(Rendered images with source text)
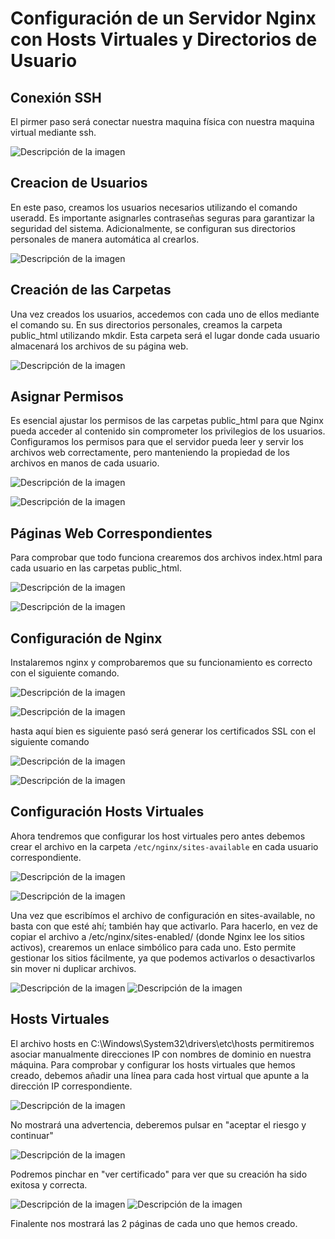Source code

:# **Configuración de un Servidor Nginx con Hosts Virtuales y Directorios de Usuario**

## Conexión SSH

El pirmer paso será conectar nuestra maquina física con nuestra maquina virtual mediante ssh.

![Descripción de la imagen](images/196.png)

## Creacion de Usuarios

En este paso, creamos los usuarios necesarios utilizando el comando useradd. Es importante asignarles contraseñas seguras para garantizar la seguridad del sistema. Adicionalmente, se configuran sus directorios personales de manera automática al crearlos.

![Descripción de la imagen](images/197.png)

## Creación de las Carpetas

Una vez creados los usuarios, accedemos con cada uno de ellos mediante el comando su. En sus directorios personales, creamos la carpeta public_html utilizando mkdir. Esta carpeta será el lugar donde cada usuario almacenará los archivos de su página web.

![Descripción de la imagen](images/198.png)

## Asignar Permisos

Es esencial ajustar los permisos de las carpetas public_html para que Nginx pueda acceder al contenido sin comprometer los privilegios de los usuarios. Configuramos los permisos para que el servidor pueda leer y servir los archivos web correctamente, pero manteniendo la propiedad de los archivos en manos de cada usuario.

![Descripción de la imagen](images/200.png)

![Descripción de la imagen](images/201.png)

## Páginas Web Correspondientes

Para comprobar que todo funciona crearemos dos archivos index.html para cada usuario en las carpetas public_html.

![Descripción de la imagen](images/202.png)

![Descripción de la imagen](images/203.png)

## Configuración de Nginx

Instalaremos nginx y comprobaremos que su funcionamiento es correcto con el siguiente comando.

![Descripción de la imagen](images/204.png)

![Descripción de la imagen](images/205.png)

hasta aquí bien es siguiente pasó será generar los certificados SSL con el siguiente comando

![Descripción de la imagen](images/206.png)

![Descripción de la imagen](images/207.png)

## Configuración Hosts Virtuales

Ahora tendremos que configurar los host virtuales pero antes debemos crear el archivo en la carpeta `/etc/nginx/sites-available` en cada usuario correspondiente.

![Descripción de la imagen](images/208.png)

![Descripción de la imagen](images/209.png)

Una vez que escribímos el archivo de configuración en sites-available, no basta con que esté ahí; también hay que activarlo. Para hacerlo, en vez de copiar el archivo a /etc/nginx/sites-enabled/ (donde Nginx lee los sitios activos), crearemos un enlace simbólico para cada uno. Esto permite gestionar los sitios fácilmente, ya que podemos activarlos o desactivarlos sin mover ni duplicar archivos.

![Descripción de la imagen](images/210.png)
![Descripción de la imagen](images/211.png)

## Hosts Virtuales

El archivo hosts en C:\Windows\System32\drivers\etc\hosts permitiremos asociar manualmente direcciones IP con nombres de dominio en nuestra máquina. Para comprobar y configurar los hosts virtuales que hemos creado, debemos añadir una línea para cada host virtual que apunte a la dirección IP correspondiente.

![Descripción de la imagen](images/212.png)

No mostrará una advertencia, deberemos pulsar en "aceptar el riesgo y continuar"


![Descripción de la imagen](images/215.png)

Podremos pinchar en "ver certificado" para ver que su creación ha sido exitosa y correcta.

![Descripción de la imagen](images/213.png)
![Descripción de la imagen](images/214.png)

Finalente nos mostrará las 2 páginas de cada uno que hemos creado.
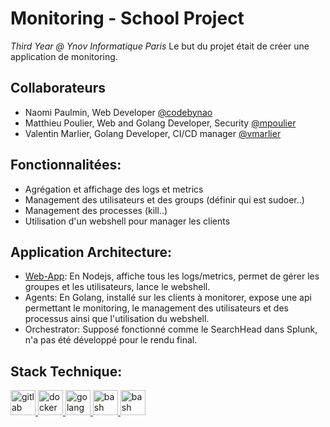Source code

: # Monitoring - School Project
*Third Year @ Ynov Informatique Paris*
Le but du projet était de créer une application de monitoring.

## Collaborateurs
- Naomi Paulmin, Web Developer [@codebynao](https://github.com/codebynao)
- Matthieu Poulier, Web and Golang Developer, Security [@mpoulier](https://github.com/mpoulier)
- Valentin Marlier, Golang Developer, CI/CD manager [@vmarlier](https://github.com/vmarlier)

## Fonctionnalitées:
- Agrégation et affichage des logs et metrics
- Management des utilisateurs et des groups (définir qui est sudoer..)
- Management des processes (kill..)
- Utilisation d'un webshell pour manager les clients

## Application Architecture:
- [Web-App](https://github.com/codebynao/Monitoring/tree/master/Web-App): En Nodejs, affiche tous les logs/metrics, permet de gérer les groupes et les utilisateurs, lance le webshell.
- Agents: En Golang, installé sur les clients à monitorer, expose une api permettant le monitoring, le management des utilisateurs et des processus ainsi que l'utilisation du webshell.
- Orchestrator: Supposé fonctionné comme le SearchHead dans Splunk, n'a pas été développé pour le rendu final.

## Stack Technique:
<p align="left">
	<a href="https://about.gitlab.com/" target="_blank">
		<img src="https://www.vectorlogo.zone/logos/gitlab/gitlab-icon.svg" alt="gitlab" width="40" height="40"/>
	</a>
	<a href="https://www.docker.com/" target="_blank">
		<img src="https://raw.githubusercontent.com/gilbarbara/logos/master/logos/docker-icon.svg" alt="docker" width="40" height="40"/>
	</a>
	<a href="https://golang.org/" target="_blank">
		<img src="https://www.vectorlogo.zone/logos/golang/golang-icon.svg" alt="golang" width="40" height="40"/>
	</a>
	<a href="https://nodejs.org/en/" target="_blank">
		<img src="https://www.vectorlogo.zone/logos/nodejs/nodejs-horizontal.svg" alt="bash" width="40" height="40"/>
	</a>
    <a href="https://vuejs.org/" target="_blank">
		<img src="https://www.vectorlogo.zone/logos/vuejs/vuejs-icon.svg" alt="bash" width="40" height="40"/>
	</a>
</p>
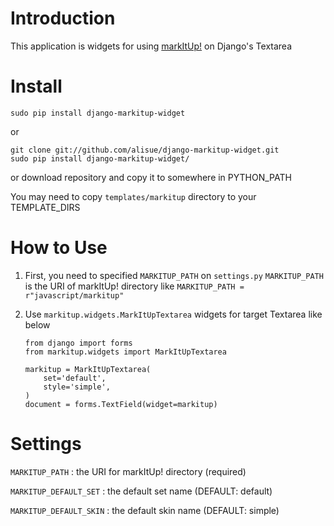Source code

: Introduction
===========================================
This application is widgets for using [markItUp!](http://markitup.jaysalvat.com/home/) on Django's Textarea


Install
===========================================

	sudo pip install django-markitup-widget

or

	git clone git://github.com/alisue/django-markitup-widget.git
	sudo pip install django-markitup-widget/

or download repository and copy it to somewhere in PYTHON_PATH

You may need to copy `templates/markitup` directory to your TEMPLATE_DIRS

How to Use
==========================================

1.	First, you need to specified `MARKITUP_PATH` on `settings.py`
	`MARKITUP_PATH` is the URI of markItUp! directory like `MARKITUP_PATH = r"javascript/markitup"`
2.	Use `markitup.widgets.MarkItUpTextarea` widgets for target Textarea like below
	
		from django import forms
		from markitup.widgets import MarkItUpTextarea

		markitup = MarkItUpTextarea(
			set='default',
			style='simple',
		)
		document = forms.TextField(widget=markitup)

Settings
========================================

`MARKITUP_PATH`
:	the URI for markItUp! directory (required)

`MARKITUP_DEFAULT_SET`
:	the default set name (DEFAULT: default)

`MARKITUP_DEFAULT_SKIN`
:	the default skin name (DEFAULT: simple)
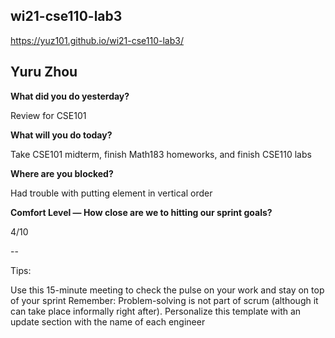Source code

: ## wi21-cse110-lab3
https://yuz101.github.io/wi21-cse110-lab3/
## Yuru Zhou
**What did you do yesterday?**

Review for CSE101

**What will you do today?**

Take CSE101 midterm, finish Math183 homeworks, and finish CSE110 labs

**Where are you blocked?**

Had trouble with putting element in vertical order

**Comfort Level — How close are we to hitting our sprint goals?**

4/10

--

Tips:

Use this 15-minute meeting to check the pulse on your work and stay on top of your sprint
Remember: Problem-solving is not part of scrum (although it can take place informally right after).
Personalize this template with an update section with the name of each engineer
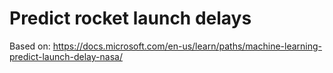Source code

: # Predict rocket launch delays

Based on: https://docs.microsoft.com/en-us/learn/paths/machine-learning-predict-launch-delay-nasa/
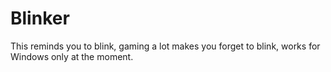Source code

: # Blinker
This reminds you to blink, gaming a lot makes you forget to blink, works for Windows only at the moment.
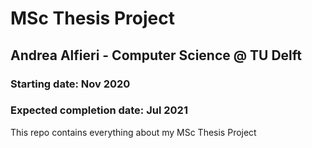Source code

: # MSc Thesis Project

## Andrea Alfieri - Computer Science @ TU Delft
### Starting date: Nov 2020
### Expected completion date: Jul 2021

This repo contains everything about my MSc Thesis Project
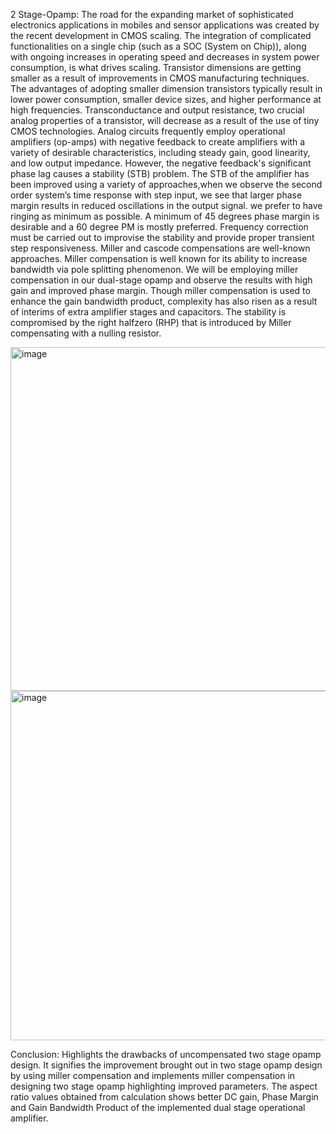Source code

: 2 Stage-Opamp:
The road for the expanding market of sophisticated
electronics applications in mobiles and sensor applications
was created by the recent development in CMOS scaling. The
integration of complicated functionalities on a single chip
(such as a SOC (System on Chip)), along with ongoing
increases in operating speed and decreases in system power
consumption, is what drives scaling.
Transistor dimensions are getting smaller as a result of
improvements in CMOS manufacturing techniques. The
advantages of adopting smaller dimension transistors
typically result in lower power consumption, smaller device
sizes, and higher performance at high frequencies.
Transconductance and output resistance, two crucial analog
properties of a transistor, will decrease as a result of the use
of tiny CMOS technologies.
Analog circuits frequently employ operational amplifiers
(op-amps) with negative feedback to create amplifiers with a
variety of desirable characteristics, including steady gain,
good linearity, and low output impedance. However, the
negative feedback's significant phase lag causes a stability
(STB) problem. The STB of the amplifier has been improved
using a variety of approaches,when we observe the second order system’s time
response with step input, we see that larger phase margin
results in reduced oscillations in the output signal.
we prefer to have ringing as minimum as possible. A
minimum of 45 degrees phase margin is desirable and a 60
degree PM is mostly preferred. Frequency correction must be carried out to improvise the
stability and provide proper transient step responsiveness.
Miller and cascode compensations are well-known
approaches. Miller compensation is well known for its ability
to increase bandwidth via pole splitting phenomenon. We
will be employing miller compensation in our dual-stage
opamp and observe the results with high gain and improved
phase margin. Though miller compensation is used to
enhance the gain bandwidth product, complexity has also
risen as a result of interims of extra amplifier stages and
capacitors. The stability is compromised by the right halfzero (RHP) that is introduced by Miller compensating with a
nulling resistor.

<img width="698" height="550" alt="image" src="https://github.com/user-attachments/assets/3034f410-9eaa-4251-8f14-49a84763dffe" />

<img width="700" height="559" alt="image" src="https://github.com/user-attachments/assets/89d9d31e-0ccc-4b43-b729-47abfbaab82e" />


Conclusion:
Highlights the drawbacks of
uncompensated two stage opamp design. It signifies the
improvement brought out in two stage opamp design by
using miller compensation and implements miller
compensation in designing two stage opamp highlighting
improved parameters. The aspect ratio values obtained from
calculation shows better DC gain, Phase Margin and Gain
Bandwidth Product of the implemented dual stage
operational amplifier.
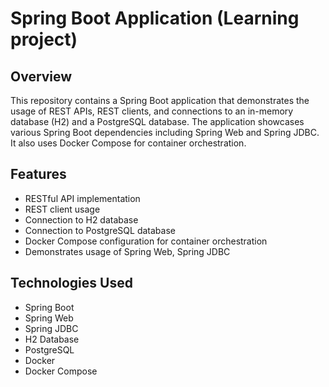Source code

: 
# Spring Boot Application (Learning project)

## Overview
This repository contains a Spring Boot application that demonstrates the usage of REST APIs, REST clients, and connections to an in-memory database (H2) and a PostgreSQL database. The application showcases various Spring Boot dependencies including Spring Web and Spring JDBC. It also uses Docker Compose for container orchestration.

## Features
- RESTful API implementation
- REST client usage
- Connection to H2 database
- Connection to PostgreSQL database
- Docker Compose configuration for container orchestration
- Demonstrates usage of Spring Web, Spring JDBC

## Technologies Used
- Spring Boot
- Spring Web
- Spring JDBC
- H2 Database
- PostgreSQL
- Docker
- Docker Compose

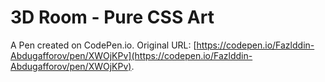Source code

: # 3D Room - Pure CSS Art

A Pen created on CodePen.io. Original URL: [https://codepen.io/Fazlddin-Abdugafforov/pen/XWOjKPv](https://codepen.io/Fazlddin-Abdugafforov/pen/XWOjKPv).

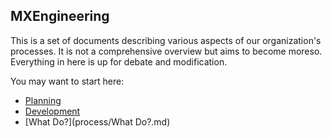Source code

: ## MXEngineering

This is a set of documents describing various aspects of our organization's processes. It is not a comprehensive overview but aims to become moreso. Everything in here is up for debate and modification.

You may want to start here:
- [Planning](process/Planning.md)
- [Development](process/Development.md)
- [What Do?](process/What Do?.md)
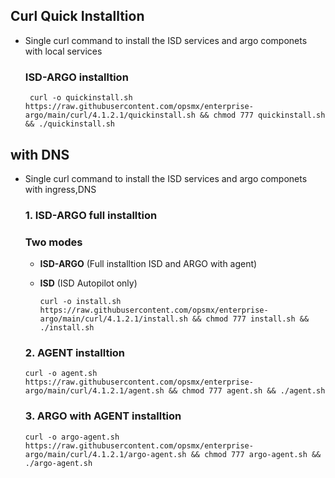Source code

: ## Curl Quick Installtion

 - Single curl command to install the ISD services and argo componets with local services

   ### ISD-ARGO installtion 

        curl -o quickinstall.sh https://raw.githubusercontent.com/opsmx/enterprise-argo/main/curl/4.1.2.1/quickinstall.sh && chmod 777 quickinstall.sh && ./quickinstall.sh


## with DNS

- Single curl command to install the ISD services and argo componets with ingress,DNS

   ### 1. ISD-ARGO full installtion 

     ### Two modes
    
     - **ISD-ARGO** (Full installtion ISD and ARGO with agent)
     - **ISD**      (ISD Autopilot only)



           curl -o install.sh https://raw.githubusercontent.com/opsmx/enterprise-argo/main/curl/4.1.2.1/install.sh && chmod 777 install.sh && ./install.sh



   ### 2. AGENT installtion 


      curl -o agent.sh https://raw.githubusercontent.com/opsmx/enterprise-argo/main/curl/4.1.2.1/agent.sh && chmod 777 agent.sh && ./agent.sh



   ### 3. ARGO with AGENT installtion 


      curl -o argo-agent.sh https://raw.githubusercontent.com/opsmx/enterprise-argo/main/curl/4.1.2.1/argo-agent.sh && chmod 777 argo-agent.sh && ./argo-agent.sh

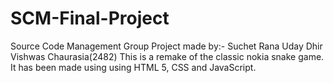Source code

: # SCM-Final-Project
Source Code Management Group Project made by:- 
Suchet Rana
Uday Dhir
Vishwas Chaurasia(2482)
This is a remake of the classic nokia snake game.
It has been made using using HTML 5, CSS and JavaScript.
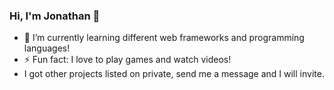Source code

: ### Hi, I'm Jonathan 👋

- 🌱 I’m currently learning different web frameworks and programming languages!
- ⚡ Fun fact: I love to play games and watch videos!
- I got other projects listed on private, send me a message and I will invite.

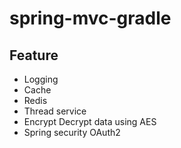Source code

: # spring-mvc-gradle

## Feature
- Logging
- Cache
- Redis
- Thread service
- Encrypt Decrypt data using AES
- Spring security OAuth2
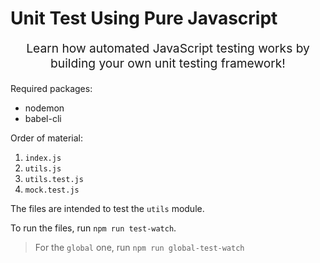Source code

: # Unit Test Using Pure Javascript

<p align="center" style="font-size: 1.2rem;">
  Learn how automated JavaScript testing works by building your own unit testing framework!
</p>

Required packages:
- nodemon
- babel-cli

Order of material:

1.  `index.js`
2.  `utils.js`
3.  `utils.test.js`
4.  `mock.test.js`

The files are intended to test the `utils` module.

To run the files, run `npm run test-watch`.

> For the `global` one, run `npm run global-test-watch`
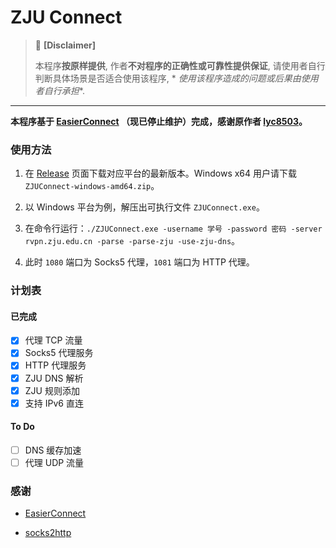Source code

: # ZJU Connect

> 🚫 **[Disclaimer]**
> 
> 本程序**按原样提供**, 作者**不对程序的正确性或可靠性提供保证**, 请使用者自行判断具体场景是否适合使用该程序, *
*使用该程序造成的问题或后果由使用者自行承担**.

---

**本程序基于 [EasierConnect](https://github.com/lyc8503/EasierConnect)
（现已停止维护）完成，感谢原作者 [lyc8503](https://github.com/lyc8503)。**

### 使用方法

1. 在 [Release](https://github.com/Mythologyli/ZJU-Connect/releases) 页面下载对应平台的最新版本。Windows x64
   用户请下载 `ZJUConnect-windows-amd64.zip`。

2. 以 Windows 平台为例，解压出可执行文件 `ZJUConnect.exe`。

3. 在命令行运行：`./ZJUConnect.exe -username 学号 -password 密码 -server rvpn.zju.edu.cn -parse -parse-zju -use-zju-dns`。

4. 此时 `1080` 端口为 Socks5 代理，`1081` 端口为 HTTP 代理。

### 计划表

#### 已完成

- [x] 代理 TCP 流量
- [x] Socks5 代理服务
- [x] HTTP 代理服务
- [x] ZJU DNS 解析
- [x] ZJU 规则添加
- [x] 支持 IPv6 直连

#### To Do

- [ ] DNS 缓存加速
- [ ] 代理 UDP 流量

### 感谢

+ [EasierConnect](https://github.com/lyc8503/EasierConnect)

+ [socks2http](https://github.com/zenhack/socks2http)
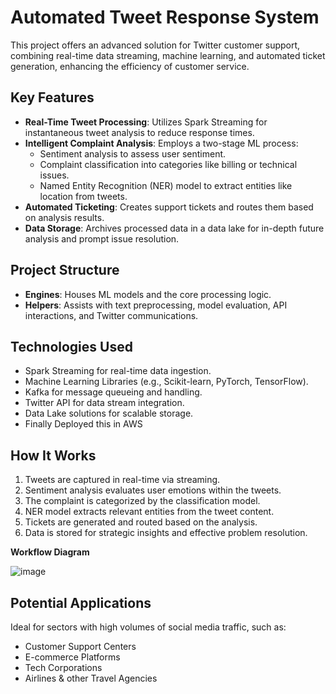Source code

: # Automated Tweet Response System

This project offers an advanced solution for Twitter customer support, combining real-time data streaming, machine learning, and automated ticket generation, enhancing the efficiency of customer service.

## Key Features

- **Real-Time Tweet Processing**: Utilizes Spark Streaming for instantaneous tweet analysis to reduce response times.
- **Intelligent Complaint Analysis**: Employs a two-stage ML process:
  - Sentiment analysis to assess user sentiment.
  - Complaint classification into categories like billing or technical issues.
  - Named Entity Recognition (NER) model to extract entities like location from tweets.
- **Automated Ticketing**: Creates support tickets and routes them based on analysis results.
- **Data Storage**: Archives processed data in a data lake for in-depth future analysis and prompt issue resolution.

## Project Structure

- **Engines**: Houses ML models and the core processing logic.
- **Helpers**: Assists with text preprocessing, model evaluation, API interactions, and Twitter communications.

## Technologies Used

- Spark Streaming for real-time data ingestion.
- Machine Learning Libraries (e.g., Scikit-learn, PyTorch, TensorFlow).
- Kafka for message queueing and handling.
- Twitter API for data stream integration.
- Data Lake solutions for scalable storage.
- Finally Deployed this in AWS
<!-- 
## Getting Started

### Prerequisites

*(List of prerequisites and configurations for the project setup.)*

### Installation

*(Step-by-step guide on setting up and running the project.)*
-->
## How It Works

1. Tweets are captured in real-time via streaming.
2. Sentiment analysis evaluates user emotions within the tweets.
3. The complaint is categorized by the classification model.
4. NER model extracts relevant entities from the tweet content.
5. Tickets are generated and routed based on the analysis.
6. Data is stored for strategic insights and effective problem resolution.

**Workflow Diagram**

![image](https://github.com/lokeshteja/Automatic-Tweet-Response-system/assets/28762945/98f26e52-a3e4-40e0-b329-9faccc46369b)

## Potential Applications

Ideal for sectors with high volumes of social media traffic, such as:

- Customer Support Centers
- E-commerce Platforms
- Tech Corporations
- Airlines & other Travel Agencies 

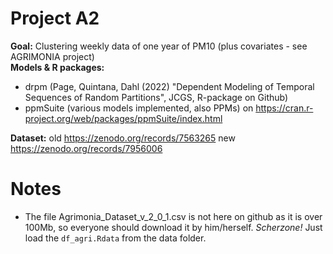# Project A2

**Goal:** Clustering weekly data of one year of PM10 (plus covariates - see AGRIMONIA project)   
**Models & R packages:**   
- drpm (Page, Quintana, Dahl (2022) "Dependent Modeling of Temporal Sequences of Random Partitions", JCGS, R-package on Github)    
- ppmSuite (various models implemented, also PPMs) on https://cran.r-project.org/web/packages/ppmSuite/index.html   

**Dataset:** old https://zenodo.org/records/7563265 new https://zenodo.org/records/7956006   


# Notes
- The file Agrimonia_Dataset_v_2_0_1.csv is not here on github as it is over 100Mb, so everyone should download it by him/herself. *Scherzone!* Just load the `df_agri.Rdata` from the data folder.
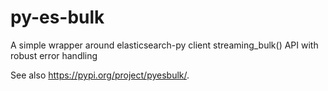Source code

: # py-es-bulk
A simple wrapper around elasticsearch-py client streaming_bulk() API with robust error handling

See also https://pypi.org/project/pyesbulk/.
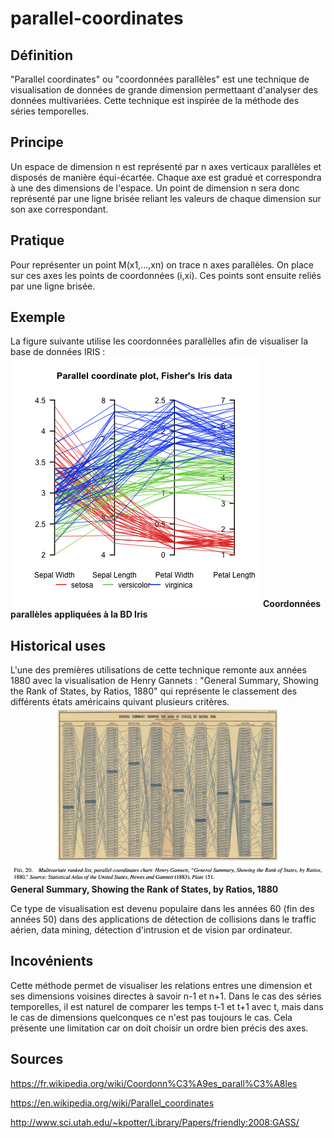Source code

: # parallel-coordinates

## Définition
"Parallel coordinates" ou "coordonnées parallèles" est une technique de visualisation de données de grande dimension permettaant d'analyser des données multivariées. Cette technique est inspirée de la méthode des séries temporelles.

## Principe
Un espace de dimension n est représenté par n axes verticaux parallèles et disposés de manière équi-écartée. Chaque axe est gradué et correspondra à une des dimensions de l'espace. Un point de dimension n sera donc représenté par une ligne brisée reliant les valeurs de chaque dimension sur son axe correspondant.

## Pratique
Pour représenter un point M(x1,...,xn) on trace n axes parallèles. On place sur ces axes les points de coordonnées (i,xi). Ces points sont ensuite reliés par une ligne brisée.

## Exemple
La figure suivante utilise les coordonnées parallèlles afin de visualiser la base de données IRIS :
![IRIS Plot](/img/ParCorFisherIris.png)
__Coordonnées parallèles appliquées à la BD Iris__

## Historical uses
L'une des premières utilisations de cette technique remonte aux années 1880 avec la visualisation de Henry Gannets : "General Summary, Showing the Rank of States, by Ratios, 1880" qui représente le classement des différents états américains quivant plusieurs critères.
![US Plot](/img/friendly_2008_GASS_19.png)
__General Summary, Showing the Rank of States, by Ratios, 1880__

Ce type de visualisation est devenu populaire dans les années 60 (fin des années 50) dans des applications de détection de collisions dans le traffic aérien, data mining, détection d'intrusion et de vision par ordinateur.

## Incovénients
Cette méthode permet de visualiser les relations entres une dimension et ses dimensions voisines directes à savoir n-1 et n+1. Dans le cas des séries temporelles, il est naturel de comparer les temps t-1 et t+1 avec t, mais dans le cas de dimensions quelconques ce n'est pas toujours le cas. Cela présente une limitation car on doit choisir un ordre bien précis des axes.

## Sources
https://fr.wikipedia.org/wiki/Coordonn%C3%A9es_parall%C3%A8les

https://en.wikipedia.org/wiki/Parallel_coordinates

http://www.sci.utah.edu/~kpotter/Library/Papers/friendly:2008:GASS/
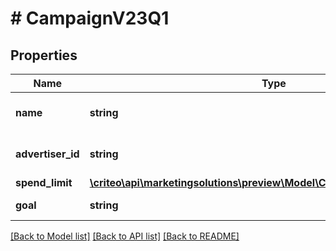 # # CampaignV23Q1

## Properties

Name | Type | Description | Notes
------------ | ------------- | ------------- | -------------
**name** | **string** | Name of the campaign | [optional]
**advertiser_id** | **string** | Advertiser id of the campaign | [optional]
**spend_limit** | [**\criteo\api\marketingsolutions\preview\Model\CampaignSpendLimitV23Q1**](CampaignSpendLimitV23Q1.md) |  | [optional]
**goal** | **string** | Goal of the campaign | [optional]

[[Back to Model list]](../../README.md#models) [[Back to API list]](../../README.md#endpoints) [[Back to README]](../../README.md)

• _Task to carry out_
Extract all lines from the data in which "nuestra" is found.

• _Exercise output_
El pirmer paso será conectar nuestra maquina física con nuestra maquina virtual mediante ssh.
El archivo hosts en C:\Windows\System32\drivers\etc\hosts permitiremos asociar manualmente direcciones IP con nombres de dominio en nuestra máquina. Para comprobar y configurar los hosts virtuales que hemos creado, debemos añadir una línea para cada host virtual que apunte a la dirección IP correspondiente.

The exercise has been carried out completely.